FIG. 9 is a diagram illustrating the positional relationship between the positive electrode plate 141, the negative electrode plate 142, and the separator 143. The reaction region A, the positive electrode active material layer 141b and the negative electrode active material layer 142b is a region overlapping each other across the separator 143, the width of the reaction zone A in the Y direction is W _A. In this embodiment, with respect to the length of the Y-direction, since the positive electrode active material layer 141b is made shortest, the width W _A of the reaction zone A corresponds to the width of the positive electrode active material layer 141b. The restraint area E1 includes a first restraint area E2 and a second restraint area E3.
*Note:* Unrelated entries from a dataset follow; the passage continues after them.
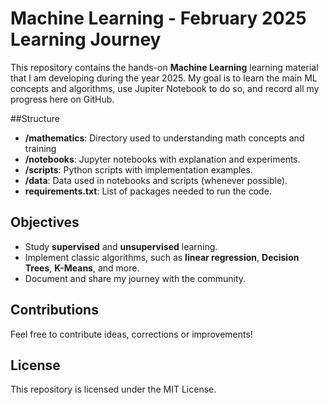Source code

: # Machine Learning - February 2025 Learning Journey

This repository contains the hands-on **Machine Learning** learning material that I am developing during the year 2025. My goal is to learn the main ML concepts and algorithms, use Jupiter Notebook to do so, and record all my progress here on GitHub.

##Structure

- **/mathematics**: Directory used to understanding math concepts and training
- **/notebooks**: Jupyter notebooks with explanation and experiments.
- **/scripts**: Python scripts with implementation examples.
- **/data**: Data used in notebooks and scripts (whenever possible).
- **requirements.txt**: List of packages needed to run the code.

## Objectives

- Study **supervised** and **unsupervised** learning.
- Implement classic algorithms, such as **linear regression**, **Decision Trees**, **K-Means**, and more.
- Document and share my journey with the community.

## Contributions

Feel free to contribute ideas, corrections or improvements!

## License

This repository is licensed under the MIT License.
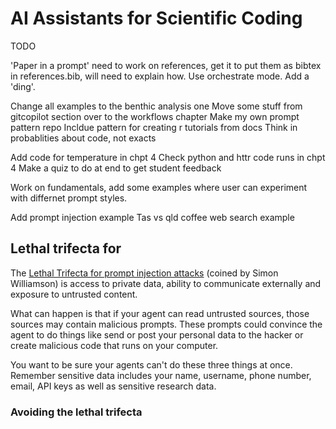 # AI Assistants for Scientific Coding

TODO

'Paper in a prompt' need to work on references, get it to put them as bibtex in references.bib, will need to explain how. 
Use orchestrate mode. 
Add a 'ding'. 

Change all examples to the benthic analysis one
Move some stuff from gitcopilot section over to the workflows chapter
Make my own prompt pattern repo
Incldue pattern for creating r tutorials from docs
Think in probablities about code, not exacts


Add code for temperature in chpt 4
Check python and httr code runs in chpt 4
Make a quiz to do at end to get student feedback

Work on fundamentals, add some examples where user can experiment with differnet prompt styles. 

Add prompt injection example
Tas vs qld coffee
web search example

## Lethal trifecta for 

The [Lethal Trifecta for prompt injection attacks](https://simonwillison.net/2025/Aug/9/bay-area-ai/) (coined by Simon Williamson) is access to private data, ability to communicate externally and exposure to untrusted content. 

What can happen is that if your agent can read untrusted sources, those sources may contain malicious prompts. These prompts could convince the agent to do things like send or post your personal data to the hacker or create malicious code that runs on your computer. 

You want to be sure your agents can't do these three things at once. Remember sensitive data includes your name, username, phone number, email, API keys as well as sensitive research data. 

### Avoiding the lethal trifecta 

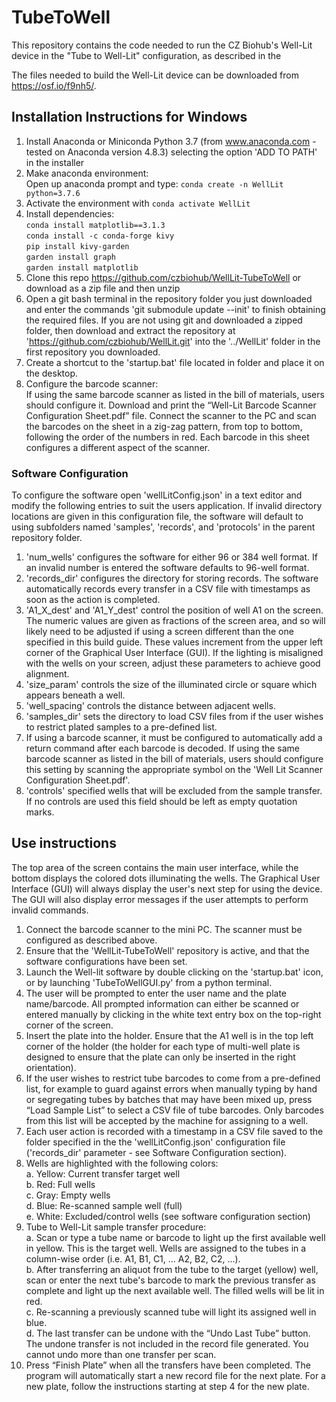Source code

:# TubeToWell

This repository contains the code needed to run the CZ Biohub's Well-Lit device in the "Tube to Well-Lit" configuration, as described in the

The files needed to build the Well-Lit device can be downloaded from https://osf.io/f9nh5/.


## Installation Instructions for Windows

1. Install Anaconda or Miniconda Python 3.7 (from www.anaconda.com - tested on Anaconda version 4.8.3) selecting the option 'ADD TO PATH' in the installer
2. Make anaconda environment:<br/>
        Open up anaconda prompt and type: `conda create -n WellLit python=3.7.6`
3. Activate the environment with `conda activate WellLit`
4. Install dependencies:<br/>
        `conda install matplotlib==3.1.3`<br/>
        `conda install -c conda-forge kivy`<br/>
        `pip install kivy-garden`<br/>
        `garden install graph`<br/>
        `garden install matplotlib`<br/>
5. Clone this repo https://github.com/czbiohub/WellLit-TubeToWell or download as a zip file and then unzip
6. Open a git bash terminal in the repository folder you just downloaded and enter the commands 'git submodule update --init' to finish obtaining the required files. If you are not using git and downloaded a zipped folder, then download and extract the repository at 'https://github.com/czbiohub/WellLit.git' into the '../WellLit' folder in the first repository you downloaded.
7. Create a shortcut to the 'startup.bat' file located in folder and place it on the desktop.
8. Configure the barcode scanner:<br/>
         If using the same barcode scanner as listed in the bill of materials, users should configure it. Download and print the “Well-Lit Barcode Scanner Configuration Sheet.pdf” file. Connect the scanner to the PC and scan the barcodes on the sheet in a zig-zag pattern, from top to bottom, following the order of the numbers in red. Each barcode in this sheet configures a different aspect of the scanner.


### Software Configuration

To configure the software open 'wellLitConfig.json' in a text editor and modify the following entries to suit the users application. If invalid directory locations are given in this configuration file, the software will default to using subfolders named 'samples', 'records', and 'protocols' in the parent repository folder.

1. 'num_wells' configures the software for either 96 or 384 well format. If an invalid number is entered the software defaults to 96-well format.
2. 'records_dir' configures the directory for storing records. The software automatically records every transfer in a CSV file with timestamps as soon as the action is completed.
3. 'A1_X_dest' and 'A1_Y_dest' control the position of well A1 on the screen. The numeric values are given as fractions of the screen area, and so will likely need to be adjusted if using a screen different than the one specified in this build guide. These values increment from the upper left corner of the Graphical User Interface (GUI). If the lighting is misaligned with the wells on your screen, adjust these parameters to achieve good alignment.
4. 'size_param' controls the size of the illuminated circle or square which appears beneath a well.
5. 'well_spacing' controls the distance between adjacent wells.
6. 'samples_dir' sets the directory to load CSV files from if the user wishes to restrict plated samples to a pre-defined list.
7. If using a barcode scanner, it must be configured to automatically add a return command after each barcode is decoded. If using the same barcode scanner as listed in the bill of materials, users should configure this setting by scanning the appropriate symbol on the 'Well Lit Scanner Configuration Sheet.pdf'.
8. 'controls' specified wells that will be excluded from the sample transfer. If no controls are used this field should be left as empty quotation marks.


## Use instructions

The top area of the screen contains the main user interface, while the bottom displays the colored dots illuminating the wells. The Graphical User Interface (GUI) will always display the user's next step for using the device. The GUI will also display error messages if the user attempts to perform invalid commands.

1. Connect the barcode scanner to the mini PC. The scanner must be configured as described above.
2. Ensure that the 'WellLit-TubeToWell' repository is active, and that the software configurations have been set.
3. Launch the Well-lit software by double clicking on the 'startup.bat' icon, or by launching 'TubeToWellGUI.py' from a python terminal.
4. The user will be prompted to enter the user name and the plate name/barcode. All prompted information can either be scanned or entered manually by clicking in the white text entry box on the top-right corner of the screen.
5. Insert the plate into the holder. Ensure that the A1 well is in the top left corner of the holder (the holder for each type of multi-well plate is designed to ensure that the plate can only be inserted in the right orientation).
6. If the user wishes to restrict tube barcodes to come from a pre-defined list, for example to guard against errors when manually typing by hand or segregating tubes by batches that may have been mixed up, press “Load Sample List” to select a CSV file of tube barcodes. Only barcodes from this list will be accepted by the machine for assigning to a well.
7. Each user action is recorded with a timestamp in a CSV file saved to the folder specified in the the 'wellLitConfig.json' configuration file ('records_dir' parameter - see Software Configuration section).
8. Wells are highlighted with the following colors:<br/>
       a. Yellow: Current transfer target well<br/>
       b. Red: Full wells<br/>
       c. Gray: Empty wells<br/>
       d. Blue: Re-scanned sample well (full)<br/>
       e. White: Excluded/control wells (see software configuration section)
9. Tube to Well-Lit sample transfer procedure:<br/>
       a. Scan or type a tube name or barcode to light up the first available well in yellow. This is the target well. Wells are assigned to the tubes in a column-wise order (i.e. A1, B1, C1, ... A2, B2, C2, ...).<br/>
       b. After transferring an aliquot from the tube to the target (yellow) well, scan or enter the next tube's barcode to mark the previous transfer as complete and light up the next available well. The filled wells will be lit in red.<br/>
       c. Re-scanning a previously scanned tube will light its assigned well in blue.<br/>
       d. The last transfer can be undone with the “Undo Last Tube” button. The undone transfer is not included in the record file generated. You cannot undo more than one transfer per scan.
10. Press “Finish Plate” when all the transfers have been completed. The program will automatically start a new record file for the next plate. For a new plate, follow the instructions starting at step 4 for the new plate.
  10 to 13 show the surface pressure of the unit cell 1 when charging is performed while changing the rate. 10 to 13, the vertical axis represents the surface pressure of the unit cell 1, and the horizontal axis represents the position of the power generation element 14 in the Y direction. One end of the horizontal axis corresponds to one end side of the power generation element 14 in the Y direction, and the other end of the horizontal axis corresponds to the other end side of the power generation element 14 in the Y direction. 10 to 13, the dotted line indicates the surface pressure (surface pressure at 0 second) of the unit cell 1 before starting charging, and the solid line indicates the unit cell 1 after 10 seconds have elapsed after starting charging. The surface pressure is shown.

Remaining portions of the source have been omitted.